### What needs to be done
I'd like the records transcribed exactly, leaving the images out.

─── Material to process

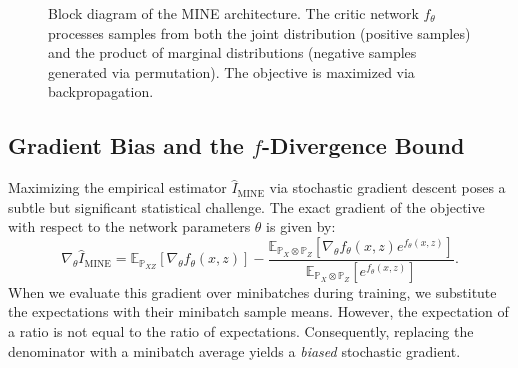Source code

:\begin{figure}[htpb]
\centering
{}
\caption{Block diagram of the MINE architecture. The critic network $f_\theta$ processes samples from both the joint distribution (positive samples) and the product of marginal distributions (negative samples generated via permutation). The objective is maximized via backpropagation.}
\label{fig:mine_arch}
\end{figure}

\subsection{Gradient Bias and the $f$-Divergence Bound}

Maximizing the empirical estimator $\widehat{I}_{\text{MINE}}$ via stochastic gradient descent poses a subtle but significant statistical challenge. The exact gradient of the objective with respect to the network parameters $\theta$ is given by:
\begin{equation}
\label{eq:mine_grad}
    \nabla_\theta \widehat{I}_{\text{MINE}} = \mathbb{E}_{\mathbb{P}_{XZ}}[\nabla_\theta f_\theta(x,z)] - \frac{\mathbb{E}_{\mathbb{P}_X \otimes \mathbb{P}_Z}[\nabla_\theta f_\theta(x,z) e^{f_\theta(x,z)}]}{\mathbb{E}_{\mathbb{P}_X \otimes \mathbb{P}_Z}[e^{f_\theta(x,z)}]}.
\end{equation}
When we evaluate this gradient over minibatches during training, we substitute the expectations with their minibatch sample means. However, the expectation of a ratio is not equal to the ratio of expectations. Consequently, replacing the denominator with a minibatch average yields a \emph{biased} stochastic gradient.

──────

### Result of this exercise
Source code

:\begin{figure}[htpb]
\centering
{}
\caption{Block diagram of the MINE architecture. The critic network $f_\theta$ processes samples from both the joint distribution (positive samples) and the product of marginal distributions (negative samples generated via permutation). The objective is maximized via backpropagation.}
\label{fig:mine_arch}
\end{figure}

\subsection{Gradient Bias and the $f$-Divergence Bound}

Maximizing the empirical estimator $\widehat{I}_{\text{MINE}}$ via stochastic gradient descent poses a subtle but significant statistical challenge. The exact gradient of the objective with respect to the network parameters $\theta$ is given by:
\begin{equation}
\label{eq:mine_grad}
    \nabla_\theta \widehat{I}_{\text{MINE}} = \mathbb{E}_{\mathbb{P}_{XZ}}[\nabla_\theta f_\theta(x,z)] - \frac{\mathbb{E}_{\mathbb{P}_X \otimes \mathbb{P}_Z}[\nabla_\theta f_\theta(x,z) e^{f_\theta(x,z)}]}{\mathbb{E}_{\mathbb{P}_X \otimes \mathbb{P}_Z}[e^{f_\theta(x,z)}]}.
\end{equation}
When we evaluate this gradient over minibatches during training, we substitute the expectations with their minibatch sample means. However, the expectation of a ratio is not equal to the ratio of expectations. Consequently, replacing the denominator with a minibatch average yields a \emph{biased} stochastic gradient.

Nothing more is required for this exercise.